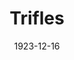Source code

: ---
title: Trifles
date: 1923-12-16
closing_date:
layout: productions
playbill:
Theatre: Theatre Jacksonville
cast:
- Zeb Hale: Gordon McCauley
- Miz Hale: Helen Kennedy
- The County Attorney: Joseph Marron
- Sherriff Peters: M. Claude Kennedy
- Miz Peters: Maria May
crew:
- Director: Birsa Shepard
external_links:
---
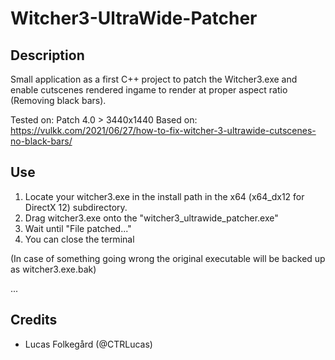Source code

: # Witcher3-UltraWide-Patcher

## Description
Small application as a first C++ project to patch the Witcher3.exe and enable cutscenes rendered ingame to render at proper aspect ratio (Removing black bars).

Tested on:
    Patch 4.0 > 3440x1440
Based on:
    https://vulkk.com/2021/06/27/how-to-fix-witcher-3-ultrawide-cutscenes-no-black-bars/

## Use
1. Locate your witcher3.exe in the install path in the x64 (x64_dx12 for DirectX 12) subdirectory.
2. Drag witcher3.exe onto the "witcher3_ultrawide_patcher.exe"
3. Wait until "File patched..."
4. You can close the terminal

(In case of something going wrong the original executable will be backed up as witcher3.exe.bak)


...
## Credits

  - Lucas Folkegård (@CTRLucas)

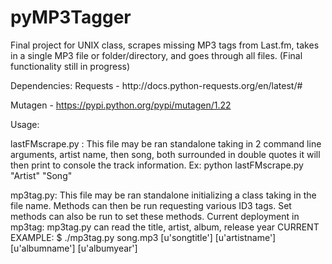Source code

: pyMP3Tagger
===========

Final project for UNIX class, scrapes missing MP3 tags from Last.fm, takes in a single MP3 file
or folder/directory, and goes through all files. (Final functionality still in progress)

<more>
Dependencies:
Requests - http://docs.python-requests.org/en/latest/#

Mutagen - https://pypi.python.org/pypi/mutagen/1.22

Usage:

lastFMscrape.py : This file may be ran standalone taking in 2 command line arguments, artist name, then song, both surrounded in double quotes
it will then print to console the track information.
Ex:
python lastFMscrape.py "Artist" "Song"

mp3tag.py: This file may be ran standalone initializing a class taking in the file name. Methods can then be
run requesting various ID3 tags. Set methods can also be run to set these methods.
Current deployment in mp3tag: mp3tag.py can read the title, artist, album, release year
CURRENT EXAMPLE: 
$ ./mp3tag.py song.mp3
[u'songtitle']
[u'artistname']
[u'albumname']
[u'albumyear']

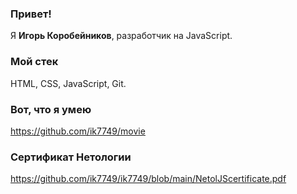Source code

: ### Привет!

Я <b>Игорь Коробейников</b>, разработчик на JavaScript.

### Мой стек

HTML, CSS, JavaScript, Git.

### Вот, что я умею

https://github.com/ik7749/movie

### Сертификат Нетологии

https://github.com/ik7749/ik7749/blob/main/NetolJScertificate.pdf
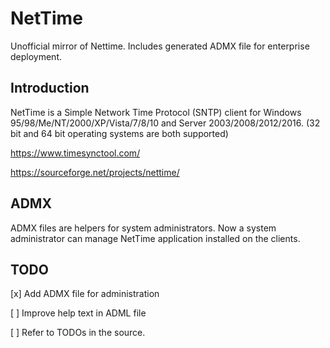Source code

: # NetTime
Unofficial mirror of Nettime. 
Includes generated ADMX file for enterprise deployment.

## Introduction
NetTime is a Simple Network Time Protocol (SNTP) client for Windows 95/98/Me/NT/2000/XP/Vista/7/8/10 and Server 2003/2008/2012/2016. (32 bit and 64 bit operating systems are both supported)

https://www.timesynctool.com/

https://sourceforge.net/projects/nettime/

## ADMX
ADMX files are helpers for system administrators. Now a system administrator can manage NetTime application installed on the clients.

## TODO

[x] Add ADMX file for administration 

[ ] Improve help text in ADML file

[ ] Refer to TODOs in the source.
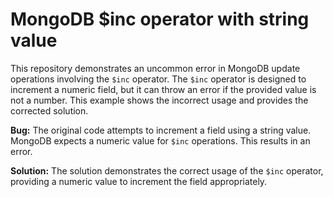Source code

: # MongoDB $inc operator with string value

This repository demonstrates an uncommon error in MongoDB update operations involving the `$inc` operator. The `$inc` operator is designed to increment a numeric field, but it can throw an error if the provided value is not a number.  This example shows the incorrect usage and provides the corrected solution.

**Bug:** The original code attempts to increment a field using a string value. MongoDB expects a numeric value for `$inc` operations. This results in an error.

**Solution:** The solution demonstrates the correct usage of the `$inc` operator, providing a numeric value to increment the field appropriately.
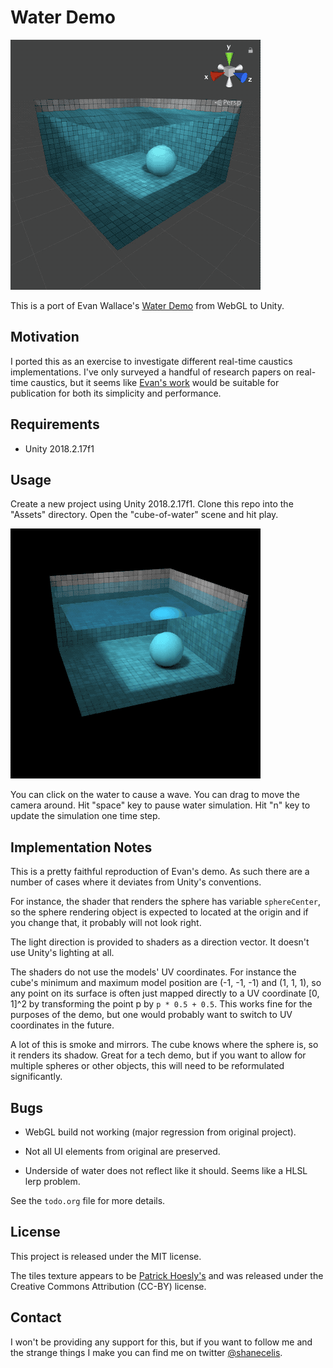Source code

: Water Demo
==========

![Water demo GIF showing caustics.](water-demo.gif)

This is a port of Evan Wallace's [Water Demo](http://madebyevan.com/webgl-water/) from WebGL to Unity.

Motivation
----------

I ported this as an exercise to investigate different real-time caustics implementations.  I've only surveyed a handful of research papers on real-time caustics, but it seems like [Evan's work](https://medium.com/@evanwallace/rendering-realtime-caustics-in-webgl-2a99a29a0b2c) would be suitable for publication for both its simplicity and performance.

Requirements
------------

* Unity 2018.2.17f1

Usage
-----

Create a new project using Unity 2018.2.17f1. Clone this repo into the "Assets" directory.  Open the "cube-of-water" scene and hit play.

![Click on water to cause a wave.](clickable.gif)

You can click on the water to cause a wave.  You can drag to move the camera around.  Hit "space" key to pause water simulation.  Hit "n" key to update the simulation one time step.

Implementation Notes
--------------------

This is a pretty faithful reproduction of Evan's demo.  As such there are a number of cases where it deviates from Unity's conventions.

For instance, the shader that renders the sphere has variable `sphereCenter`, so the sphere rendering object is expected to located at the origin and if you change that, it probably will not look right.

The light direction is provided to shaders as a direction vector.  It doesn't use Unity's lighting at all.

The shaders do not use the models' UV coordinates.  For instance the cube's minimum and maximum model position are (-1, -1, -1) and (1, 1, 1), so any point on its surface is often just mapped directly to a UV coordinate [0, 1]^2 by transforming the point p by `p * 0.5 + 0.5`.  This works fine for the purposes of the demo, but one would probably want to switch to UV coordinates in the future.

A lot of this is smoke and mirrors. The cube knows where the sphere is, so it renders its shadow. Great for a tech demo, but if you want to allow for multiple spheres or other objects, this will need to be reformulated significantly.

Bugs
----

* WebGL build not working (major regression from original project).

* Not all UI elements from original are preserved.

* Underside of water does not reflect like it should.  Seems like a HLSL lerp problem.

See the `todo.org` file for more details.

License
-------

This project is released under the MIT license.

The tiles texture appears to be [Patrick Hoesly's](https://www.flickr.com/photos/zooboing/3682834083) and was released under the Creative Commons Attribution (CC-BY) license.

Contact
-------

I won't be providing any support for this, but if you want to follow me and the strange things I make you can find me on twitter [@shanecelis](https://twitter.com/shanecelis).
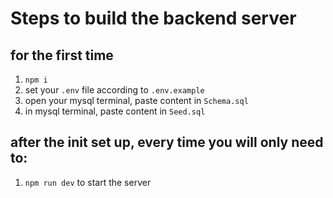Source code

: # Steps to build the backend server

## for the first time

1. `npm i`
2. set your `.env` file according to `.env.example`
3. open your mysql terminal, paste content in `Schema.sql`
4. in mysql terminal, paste content in `Seed.sql`

## after the init set up, every time you will only need to:

1. `npm run dev` to start the server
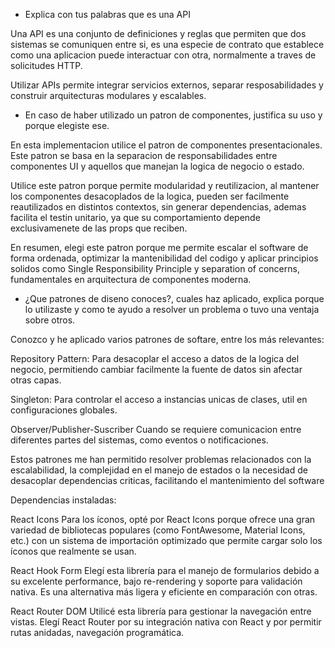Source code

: - Explica con tus palabras que es una API

Una API es una conjunto de definiciones y reglas que permiten que dos sistemas se comuniquen entre si, es una especie de contrato que establece como una aplicacion puede interactuar con otra, normalmente a traves de solicitudes HTTP.

Utilizar APIs permite integrar servicios externos, separar resposabilidades y construir arquitecturas modulares y escalables.

- En caso de haber utilizado un patron de componentes, justifica su uso y porque elegiste ese.

En esta implementacion utilice el patron de componentes presentacionales. 
Este patron se basa en la separacion de responsabilidades entre componentes UI y aquellos que manejan la logica de negocio o estado. 

Utilice este patron porque permite modularidad y reutilizacion, al mantener los componentes desacoplados de la logica, pueden ser facilmente reautilizados en distintos contextos, sin generar dependencias, ademas facilita el testin unitario, ya que su comportamiento depende exclusivamenete de las props que reciben. 

En resumen, elegi este patron porque me permite escalar el software de forma ordenada, optimizar la mantenibilidad del codigo y aplicar principios solidos como Single Responsibility Principle y separation of concerns, fundamentales en arquitectura de componentes moderna.


- ¿Que patrones de diseno conoces?, cuales haz aplicado, explica porque lo utilizaste y como te ayudo a resolver un problema o tuvo una ventaja sobre otros.

Conozco y he aplicado varios patrones de softare, entre los más relevantes: 

Repository Pattern:
Para desacoplar el acceso a datos de la logica del negocio, permitiendo cambiar facilmente la fuente de datos sin afectar otras capas.

Singleton:
Para controlar el acceso a instancias unicas de clases, util en configuraciones globales.

Observer/Publisher-Suscriber
Cuando se requiere comunicacion entre diferentes partes del sistemas, como eventos o notificaciones.

Estos patrones me han permitido resolver problemas relacionados con
la escalabilidad, la complejidad en el manejo de estados o la necesidad de desacoplar dependencias criticas, facilitando el mantenimiento del software

Dependencias instaladas:

React Icons
Para los íconos, opté por React Icons porque ofrece una gran variedad de bibliotecas populares (como FontAwesome, Material Icons, etc.) con un sistema de importación optimizado que permite cargar solo los íconos que realmente se usan.

React Hook Form
Elegí esta librería para el manejo de formularios debido a su excelente performance, bajo re-rendering y soporte para validación nativa. Es una alternativa más ligera y eficiente en comparación con otras.


React Router DOM
Utilicé esta librería para gestionar la navegación entre vistas. 
Elegí React Router por su integración nativa con React y por permitir rutas anidadas, navegación programática.



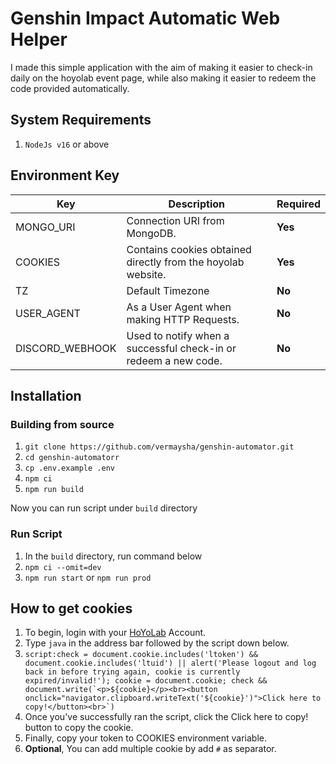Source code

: # Genshin Impact Automatic Web Helper

I made this simple application with the aim of making it easier to check-in daily on the hoyolab event page, while also making it easier to redeem the code provided automatically.

## System Requirements

1. `NodeJs v16` or above

## Environment Key

| Key             | Description                                                     | Required |
| --------------- | --------------------------------------------------------------- | -------- |
| MONGO_URI       | Connection URI from MongoDB.                                    | **Yes**  |
| COOKIES         | Contains cookies obtained directly from the hoyolab website.    | **Yes**  |
| TZ              | Default Timezone                                                | **No**   |
| USER_AGENT      | As a User Agent when making HTTP Requests.                      | **No**   |
| DISCORD_WEBHOOK | Used to notify when a successful check-in or redeem a new code. | **No**   |

## Installation

### Building from source

1. `git clone https://github.com/vermaysha/genshin-automator.git`
2. `cd genshin-automatorr`
3. `cp .env.example .env`
4. `npm ci`
5. `npm run build`

Now you can run script under `build` directory

### Run Script

1. In the `build` directory, run command below
2. `npm ci --omit=dev`
3. `npm run start` or `npm run prod`

## How to get cookies

1. To begin, login with your [HoYoLab](http://https://www.hoyolab.com/home) Account.
2. Type `java` in the address bar followed by the script down below.
3. `` script:check = document.cookie.includes('ltoken') && document.cookie.includes('ltuid') || alert('Please logout and log back in before trying again, cookie is currently expired/invalid!'); cookie = document.cookie; check && document.write(`<p>${cookie}</p><br><button onclick="navigator.clipboard.writeText('${cookie}')">Click here to copy!</button><br>`) ``
4. Once you've successfully ran the script, click the Click here to copy! button to copy the cookie.
5. Finally, copy your token to COOKIES environment variable.
6. **Optional**, You can add multiple cookie by add `#` as separator.
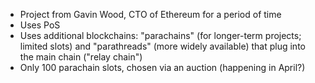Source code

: ---
---

- Project from Gavin Wood, CTO of Ethereum for a period of time
- Uses PoS
- Uses additional blockchains: "parachains" (for longer-term projects; limited slots) and "parathreads" (more widely available) that plug into the main chain ("relay chain")
- Only 100 parachain slots, chosen via an auction (happening in April?)
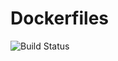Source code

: # Dockerfiles
![Build Status](https://codebuild.us-east-1.amazonaws.com/badges?uuid=eyJlbmNyeXB0ZWREYXRhIjoiNngzdFhIUUhIMVdDU25JS2pONFJTbTRIN3ZsM25mbXgyQXFRRkhuaEZWTm4rcHhtU2t5NEV2V1dud0xkS2xIZU9Oa0owSFZlZHJ3VjdNUjdBcDA2ZmtJPSIsIml2UGFyYW1ldGVyU3BlYyI6IjMyd1RIWWRUQTVaSU1KbUsiLCJtYXRlcmlhbFNldFNlcmlhbCI6MX0%3D&branch=master)
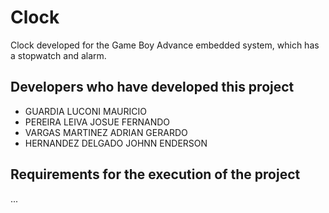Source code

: # Clock

Clock developed for the Game Boy Advance embedded system, which has a stopwatch and alarm.

## **Developers who have developed this project**

- GUARDIA LUCONI MAURICIO  
- PEREIRA LEIVA JOSUE FERNANDO  
- VARGAS MARTINEZ ADRIAN GERARDO  
- HERNANDEZ DELGADO JOHNN ENDERSON

## **Requirements for the execution of the project**
...
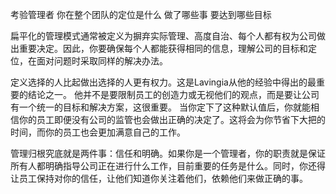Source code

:
考验管理者 你在整个团队的定位是什么  做了哪些事 要达到哪些目标

扁平化的管理模式通常被定义为摒弃实际管理、高度自治、每个人都有权为公司做出重要决定。因此，你要确保每个人都能获得相同的信息，理解公司的目标和定位，在面对问题时采取同样的解决办法。
 
定义选择的人比起做出选择的人更有权力。这是Lavingia从他的经验中得出的最重要的结论之一。
他并不是要限制员工的创造力或无视他们的观点，而是要让公司有一个统一的目标和解决方案，这很重要。
当你定下了这种默认值后，你就能相信你的员工即便没有公司的监管也会做出正确的决定了。这将会为你节省下大把的时间，而你的员工也会更加满意自己的工作。

管理归根究底就是两件事：信任和明确。如果你是一个管理者，你的职责就是保证所有人都明确指导公司正在进行什么工作，目前重要的任务是什么。同时，你还得让员工保持对你的信任，让他们知道你关注着他们，依赖他们来做正确的事。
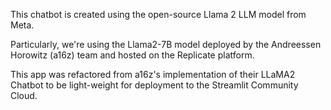 This chatbot is created using the open-source Llama 2 LLM model from Meta.

Particularly, we're using the Llama2-7B model deployed by the Andreessen Horowitz (a16z) team and hosted on the Replicate platform.

This app was refactored from a16z's implementation of their LLaMA2 Chatbot to be light-weight for deployment to the Streamlit Community Cloud.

■ Problem:
Start at the line containing "Estos patrones me" above and stop at the line containing "## Environment Key". Output those lines exactly, both included, but none of the pictures.

■ Written answer:
Estos patrones me han permitido resolver problemas relacionados con
la escalabilidad, la complejidad en el manejo de estados o la necesidad de desacoplar dependencias criticas, facilitando el mantenimiento del software

Dependencias instaladas:

React Icons
Para los íconos, opté por React Icons porque ofrece una gran variedad de bibliotecas populares (como FontAwesome, Material Icons, etc.) con un sistema de importación optimizado que permite cargar solo los íconos que realmente se usan.

React Hook Form
Elegí esta librería para el manejo de formularios debido a su excelente performance, bajo re-rendering y soporte para validación nativa. Es una alternativa más ligera y eficiente en comparación con otras.


React Router DOM
Utilicé esta librería para gestionar la navegación entre vistas. 
Elegí React Router por su integración nativa con React y por permitir rutas anidadas, navegación programática.



Source code

: # Genshin Impact Automatic Web Helper

I made this simple application with the aim of making it easier to check-in daily on the hoyolab event page, while also making it easier to redeem the code provided automatically.

## System Requirements

1. `NodeJs v16` or above

## Environment Key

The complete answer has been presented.